Robert Louis Stevenson’s iconic Gothic horror novel The Strange Case of Dr Jekyll and Mr Hyde was published in 1886, just 10 years after the magnificent St. Nicolas’ Church was completed. This fabulous Victorian Church is an absolutely perfect location for this production. Caroline Devlin has adapted Stevenson’s novella into a play for one actor, this is GSC’s first one-person show and Director Marieke Audsley has worked hard to find the means to best utilise this stunning venue.
The play begins with two cousins Richard Enfield and Gabriel John Utterson strolling through the London streets discussing a recent violent crime. Enfield has witnessed the appalling Mr Hyde trample on a young girl and having confronted him insists that he duly compensate the girl’s family. When Hyde arrives with the cheque, he is shocked to find that it is signed by the respectable Dr Jekyll. The cousins become convinced that Hyde is blackmailing Jekyll and Utterson sets out to solve the ensuing mystery.

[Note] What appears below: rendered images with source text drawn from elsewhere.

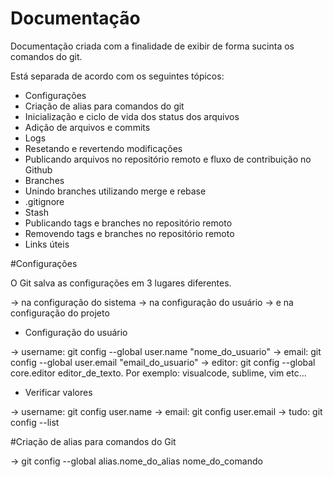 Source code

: Documentação
============

Documentação criada com a finalidade de exibir de forma sucinta os comandos do git.

Está separada de acordo com os seguintes tópicos:

- Configurações
- Criação de alias para comandos do git
- Inicialização e ciclo de vida dos status dos arquivos
- Adição de arquivos e commits
- Logs
- Resetando e revertendo modificações
- Publicando arquivos no repositório remoto e fluxo de contribuição no Github
- Branches
- Unindo branches utilizando merge e rebase
- .gitignore
- Stash
- Publicando tags e branches no repositório remoto
- Removendo tags e branches no repositório remoto
- Links úteis

#Configurações

O Git salva as configurações em 3 lugares diferentes.

-> na configuração do sistema
-> na configuração do usuário
-> e na configuração do projeto

- Configuração do usuário

-> username: git config --global user.name "nome_do_usuario"
-> email: git config --global user.email "email_do_usuario"
-> editor: git config --global core.editor editor_de_texto. Por exemplo: visualcode, sublime, vim etc...

- Verificar valores

-> username: git config user.name
-> email: git config user.email
-> tudo: git config --list

#Criação de alias para comandos do Git

-> git config --global alias.nome_do_alias nome_do_comando
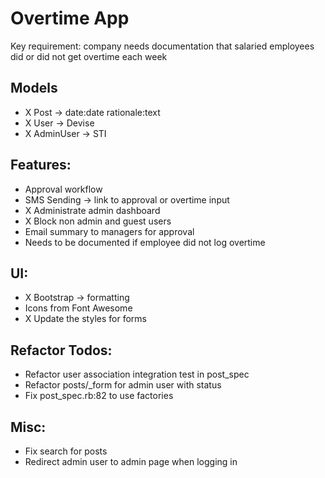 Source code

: # Overtime App

Key requirement: company needs documentation that salaried employees did or did not get overtime each week

## Models
- X Post -> date:date rationale:text
- X User -> Devise
- X AdminUser -> STI

## Features:
- Approval workflow 
- SMS Sending -> link to approval or overtime input
- X Administrate admin dashboard
- X Block non admin and guest users
- Email summary to managers for approval
- Needs to be documented if employee did not log overtime

## UI:
- X Bootstrap -> formatting
- Icons from Font Awesome
- X Update the styles for forms

## Refactor Todos:
- Refactor user association integration test in post_spec
- Refactor posts/_form for admin user with status
- Fix post_spec.rb:82 to use factories

## Misc:
- Fix search for posts
- Redirect admin user to admin page when logging in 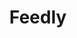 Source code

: ---
logohandle: feedly
sort: feedly
title: Feedly
website: https://feedly.com/
wikipedia: https://en.wikipedia.org/wiki/Feedly
--- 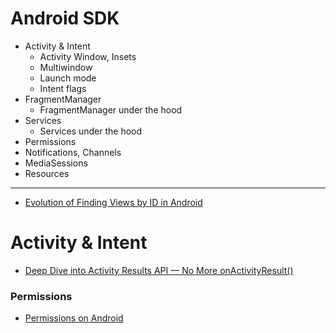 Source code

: 
# Android SDK

- Activity & Intent
  - Activity Window, Insets
  - Multiwindow 
  - Launch mode
  - Intent flags
- FragmentManager
  - FragmentManager under the hood
- Services
  - Services under the hood
- Permissions
- Notifications, Channels
- MediaSessions
- Resources

___

- [Evolution of Finding Views by ID in Android](https://android.jlelse.eu/evolution-of-finding-views-android-98b8ef5b9249)

# Activity & Intent

- [Deep Dive into Activity Results API — No More onActivityResult()](https://android.jlelse.eu/activity-results-api-69be5a225e86)

### Permissions

- [Permissions on Android](https://developer.android.com/guide/topics/permissions/overview)
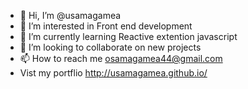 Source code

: - 👋 Hi, I’m @usamagamea
- 👀 I’m interested in Front end development 
- 🌱 I’m currently learning Reactive extention javascript
- 💞️ I’m looking to collaborate on new projects 
- 📫 How to reach me osamagamea44@gmail.com
- Vist my portflio http://usamagamea.github.io/

<!---
usamagamea/usamagamea is a ✨ special ✨ repository because its `README.md` (this file) appears on your GitHub profile.
You can click the Preview link to take a look at your changes.
--->
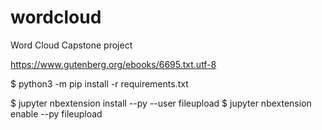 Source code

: # wordcloud
Word Cloud Capstone project


https://www.gutenberg.org/ebooks/6695.txt.utf-8

$ python3 -m pip install -r requirements.txt

$ jupyter nbextension install --py --user fileupload
$ jupyter nbextension enable --py fileupload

Though there may only be one cast member, the breathtakingly wonderful Samuel Collings, the list of characters he plays is a long one: 9 in total. Despite this it is always straightforward for the audience to know which character Samuel is playing, as he seamlessly transforms into each part, using a distinct voice and exhibiting specific mannerisms. Collings reinforces each transformation by way of the addition of simple props, such as a cane or a change of hat or jacket. Quite how Samuel remembers which part he is playing is somewhat of a mystery to me. Surely this is the greatest challenge an actor can face, to perform in these in-depth multi-role productions alone with no off time or cues from other actors. I was captivated by this performance; Samuel barely pauses for breath throughout. The scene where he transforms from Dr Jekyll to Mr Hyde, in particular, was quite exhausting to watch. I’m sure it must have been even more exhausting to perform.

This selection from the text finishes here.